> INPUT DATA:
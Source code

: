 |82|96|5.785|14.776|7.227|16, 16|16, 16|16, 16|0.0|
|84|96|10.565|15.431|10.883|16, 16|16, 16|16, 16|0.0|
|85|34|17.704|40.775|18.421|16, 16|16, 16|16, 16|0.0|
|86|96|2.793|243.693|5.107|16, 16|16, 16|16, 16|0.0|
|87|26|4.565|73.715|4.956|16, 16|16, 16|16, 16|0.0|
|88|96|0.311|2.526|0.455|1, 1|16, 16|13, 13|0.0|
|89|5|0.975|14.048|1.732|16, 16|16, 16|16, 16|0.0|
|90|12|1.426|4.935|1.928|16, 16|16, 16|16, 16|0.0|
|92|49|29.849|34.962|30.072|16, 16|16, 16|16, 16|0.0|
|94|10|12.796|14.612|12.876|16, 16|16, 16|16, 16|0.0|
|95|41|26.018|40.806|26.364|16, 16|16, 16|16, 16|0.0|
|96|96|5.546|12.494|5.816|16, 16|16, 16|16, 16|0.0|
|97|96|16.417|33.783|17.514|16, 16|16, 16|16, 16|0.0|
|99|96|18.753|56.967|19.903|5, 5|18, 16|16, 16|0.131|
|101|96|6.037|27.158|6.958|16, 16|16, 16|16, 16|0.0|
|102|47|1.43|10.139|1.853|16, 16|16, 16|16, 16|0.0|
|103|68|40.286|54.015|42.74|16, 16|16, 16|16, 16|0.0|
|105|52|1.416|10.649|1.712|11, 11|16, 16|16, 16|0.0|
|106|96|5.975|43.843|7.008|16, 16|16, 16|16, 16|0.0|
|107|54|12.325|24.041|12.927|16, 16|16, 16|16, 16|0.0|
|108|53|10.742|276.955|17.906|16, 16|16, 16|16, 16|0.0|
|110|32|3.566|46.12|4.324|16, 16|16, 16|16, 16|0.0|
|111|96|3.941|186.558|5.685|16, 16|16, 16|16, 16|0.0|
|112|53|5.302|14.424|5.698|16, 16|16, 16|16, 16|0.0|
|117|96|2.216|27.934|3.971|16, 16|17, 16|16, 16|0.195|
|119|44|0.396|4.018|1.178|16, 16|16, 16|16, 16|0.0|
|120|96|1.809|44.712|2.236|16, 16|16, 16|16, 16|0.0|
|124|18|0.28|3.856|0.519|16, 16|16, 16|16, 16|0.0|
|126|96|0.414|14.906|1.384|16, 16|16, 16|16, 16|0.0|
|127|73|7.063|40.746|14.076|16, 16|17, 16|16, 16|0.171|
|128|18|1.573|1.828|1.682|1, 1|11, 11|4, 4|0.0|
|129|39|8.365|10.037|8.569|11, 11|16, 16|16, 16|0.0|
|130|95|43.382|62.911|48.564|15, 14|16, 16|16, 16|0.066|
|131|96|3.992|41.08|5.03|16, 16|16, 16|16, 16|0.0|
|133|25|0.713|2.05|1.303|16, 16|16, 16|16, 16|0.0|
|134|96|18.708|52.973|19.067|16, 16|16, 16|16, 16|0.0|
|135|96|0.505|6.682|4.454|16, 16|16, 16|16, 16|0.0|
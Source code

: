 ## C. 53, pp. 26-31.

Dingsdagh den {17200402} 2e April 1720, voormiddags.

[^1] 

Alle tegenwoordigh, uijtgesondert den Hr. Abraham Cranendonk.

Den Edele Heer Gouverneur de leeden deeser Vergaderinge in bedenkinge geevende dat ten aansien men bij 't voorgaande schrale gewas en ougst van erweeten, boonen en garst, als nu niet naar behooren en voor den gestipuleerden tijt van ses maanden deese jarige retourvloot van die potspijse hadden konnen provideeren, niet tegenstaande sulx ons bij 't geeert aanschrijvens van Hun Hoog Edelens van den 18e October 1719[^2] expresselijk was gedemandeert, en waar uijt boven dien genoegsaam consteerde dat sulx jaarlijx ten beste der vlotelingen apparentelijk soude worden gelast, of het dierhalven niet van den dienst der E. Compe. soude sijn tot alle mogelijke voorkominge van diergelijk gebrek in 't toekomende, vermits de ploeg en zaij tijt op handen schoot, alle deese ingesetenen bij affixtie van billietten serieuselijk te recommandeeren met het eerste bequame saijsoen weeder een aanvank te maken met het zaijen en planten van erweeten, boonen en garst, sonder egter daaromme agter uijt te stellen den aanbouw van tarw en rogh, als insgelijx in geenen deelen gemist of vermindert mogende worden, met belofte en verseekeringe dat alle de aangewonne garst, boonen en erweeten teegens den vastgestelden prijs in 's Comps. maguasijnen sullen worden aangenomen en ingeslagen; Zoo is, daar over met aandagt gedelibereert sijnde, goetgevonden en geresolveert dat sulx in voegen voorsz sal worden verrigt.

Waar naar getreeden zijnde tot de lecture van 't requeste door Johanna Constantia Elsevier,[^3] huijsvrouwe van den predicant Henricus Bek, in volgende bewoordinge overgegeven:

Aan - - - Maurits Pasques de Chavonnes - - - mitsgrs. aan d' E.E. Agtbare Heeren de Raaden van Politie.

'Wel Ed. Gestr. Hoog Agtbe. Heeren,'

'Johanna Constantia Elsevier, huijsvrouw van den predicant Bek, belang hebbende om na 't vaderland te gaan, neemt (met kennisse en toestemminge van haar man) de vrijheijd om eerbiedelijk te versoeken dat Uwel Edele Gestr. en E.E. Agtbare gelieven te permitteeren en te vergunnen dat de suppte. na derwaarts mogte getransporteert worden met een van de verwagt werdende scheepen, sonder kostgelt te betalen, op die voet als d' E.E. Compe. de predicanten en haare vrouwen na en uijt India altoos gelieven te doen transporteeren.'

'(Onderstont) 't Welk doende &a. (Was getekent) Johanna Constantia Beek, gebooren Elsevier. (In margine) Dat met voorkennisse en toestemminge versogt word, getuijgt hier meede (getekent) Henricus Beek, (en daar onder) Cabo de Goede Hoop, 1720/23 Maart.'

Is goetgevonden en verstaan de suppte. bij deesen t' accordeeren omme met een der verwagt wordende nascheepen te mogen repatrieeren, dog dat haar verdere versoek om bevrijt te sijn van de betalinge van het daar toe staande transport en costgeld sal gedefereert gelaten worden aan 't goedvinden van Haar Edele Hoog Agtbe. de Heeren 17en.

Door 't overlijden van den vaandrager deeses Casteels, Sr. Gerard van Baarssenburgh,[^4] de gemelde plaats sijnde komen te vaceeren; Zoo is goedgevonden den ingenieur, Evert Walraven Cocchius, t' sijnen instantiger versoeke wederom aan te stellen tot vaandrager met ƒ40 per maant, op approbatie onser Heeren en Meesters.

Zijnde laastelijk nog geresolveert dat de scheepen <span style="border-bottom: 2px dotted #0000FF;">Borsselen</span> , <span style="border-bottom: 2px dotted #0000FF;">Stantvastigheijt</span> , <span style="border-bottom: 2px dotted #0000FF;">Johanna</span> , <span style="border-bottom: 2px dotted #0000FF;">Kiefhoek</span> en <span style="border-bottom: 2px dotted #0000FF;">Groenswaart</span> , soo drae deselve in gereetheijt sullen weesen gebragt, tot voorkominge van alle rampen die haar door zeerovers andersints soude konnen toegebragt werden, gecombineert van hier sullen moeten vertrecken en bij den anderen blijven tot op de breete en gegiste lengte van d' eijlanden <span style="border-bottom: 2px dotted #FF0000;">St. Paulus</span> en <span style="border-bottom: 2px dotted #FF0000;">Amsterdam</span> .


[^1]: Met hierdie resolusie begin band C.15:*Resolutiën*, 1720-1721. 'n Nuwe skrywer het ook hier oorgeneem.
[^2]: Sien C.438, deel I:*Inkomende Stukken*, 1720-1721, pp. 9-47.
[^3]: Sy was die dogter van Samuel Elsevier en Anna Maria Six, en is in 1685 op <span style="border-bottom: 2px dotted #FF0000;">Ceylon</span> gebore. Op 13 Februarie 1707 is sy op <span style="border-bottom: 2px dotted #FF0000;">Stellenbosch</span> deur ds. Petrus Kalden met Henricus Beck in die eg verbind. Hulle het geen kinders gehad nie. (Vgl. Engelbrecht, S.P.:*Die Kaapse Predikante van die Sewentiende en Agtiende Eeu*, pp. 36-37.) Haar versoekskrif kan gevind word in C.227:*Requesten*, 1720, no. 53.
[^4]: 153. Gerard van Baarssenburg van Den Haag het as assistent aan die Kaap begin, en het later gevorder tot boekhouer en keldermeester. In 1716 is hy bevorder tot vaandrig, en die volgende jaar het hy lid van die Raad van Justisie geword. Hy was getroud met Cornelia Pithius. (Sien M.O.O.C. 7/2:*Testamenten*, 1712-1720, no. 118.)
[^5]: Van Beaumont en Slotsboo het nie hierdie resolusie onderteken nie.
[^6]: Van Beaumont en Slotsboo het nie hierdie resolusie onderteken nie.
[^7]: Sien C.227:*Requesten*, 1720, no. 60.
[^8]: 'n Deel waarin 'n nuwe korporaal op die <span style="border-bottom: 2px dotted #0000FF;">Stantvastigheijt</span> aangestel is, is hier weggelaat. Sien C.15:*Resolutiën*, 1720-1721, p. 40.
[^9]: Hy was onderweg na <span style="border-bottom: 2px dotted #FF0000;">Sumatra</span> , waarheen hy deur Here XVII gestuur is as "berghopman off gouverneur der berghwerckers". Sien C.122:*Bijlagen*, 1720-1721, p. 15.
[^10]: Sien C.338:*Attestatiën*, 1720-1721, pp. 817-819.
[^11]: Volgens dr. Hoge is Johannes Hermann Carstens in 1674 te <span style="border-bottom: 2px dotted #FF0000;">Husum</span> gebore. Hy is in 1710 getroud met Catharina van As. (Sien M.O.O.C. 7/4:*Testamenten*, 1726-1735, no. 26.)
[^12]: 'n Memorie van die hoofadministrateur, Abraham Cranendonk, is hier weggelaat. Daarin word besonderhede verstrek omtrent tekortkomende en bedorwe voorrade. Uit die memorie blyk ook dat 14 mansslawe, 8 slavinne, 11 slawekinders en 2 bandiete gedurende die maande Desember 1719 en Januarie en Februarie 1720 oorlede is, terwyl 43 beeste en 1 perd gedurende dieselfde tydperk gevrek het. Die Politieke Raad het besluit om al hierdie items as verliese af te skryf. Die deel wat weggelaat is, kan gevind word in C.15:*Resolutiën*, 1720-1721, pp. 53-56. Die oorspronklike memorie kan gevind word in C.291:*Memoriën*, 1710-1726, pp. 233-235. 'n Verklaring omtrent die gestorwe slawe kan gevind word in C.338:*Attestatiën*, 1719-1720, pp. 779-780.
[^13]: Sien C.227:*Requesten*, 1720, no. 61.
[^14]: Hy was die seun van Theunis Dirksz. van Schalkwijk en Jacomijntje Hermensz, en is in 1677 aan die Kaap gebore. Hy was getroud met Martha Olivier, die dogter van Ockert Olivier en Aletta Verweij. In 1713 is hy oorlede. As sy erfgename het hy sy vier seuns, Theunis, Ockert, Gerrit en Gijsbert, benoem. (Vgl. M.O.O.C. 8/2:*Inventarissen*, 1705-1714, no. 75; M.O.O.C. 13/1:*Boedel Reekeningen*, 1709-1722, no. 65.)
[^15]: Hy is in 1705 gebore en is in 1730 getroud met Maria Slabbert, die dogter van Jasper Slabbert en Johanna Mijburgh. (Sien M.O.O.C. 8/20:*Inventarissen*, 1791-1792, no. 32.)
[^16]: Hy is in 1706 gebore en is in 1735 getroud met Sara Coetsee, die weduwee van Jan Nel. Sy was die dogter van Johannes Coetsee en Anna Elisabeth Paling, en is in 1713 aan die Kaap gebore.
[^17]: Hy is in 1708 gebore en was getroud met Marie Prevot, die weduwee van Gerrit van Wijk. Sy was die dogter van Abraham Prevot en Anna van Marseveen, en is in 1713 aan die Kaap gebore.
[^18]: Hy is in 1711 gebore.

> ACTION ITEM: Retype only this portion of the data above: the line containing "53, pp. 26-31.", the line containing "Alle tegenwoordigh, uijtgesondert", and all lines between them, exactly.

> EXERCISE RESULT:
: ## C. 53, pp. 26-31.

Dingsdagh den {17200402} 2e April 1720, voormiddags.

[^1] 

Alle tegenwoordigh, uijtgesondert den Hr. Abraham Cranendonk.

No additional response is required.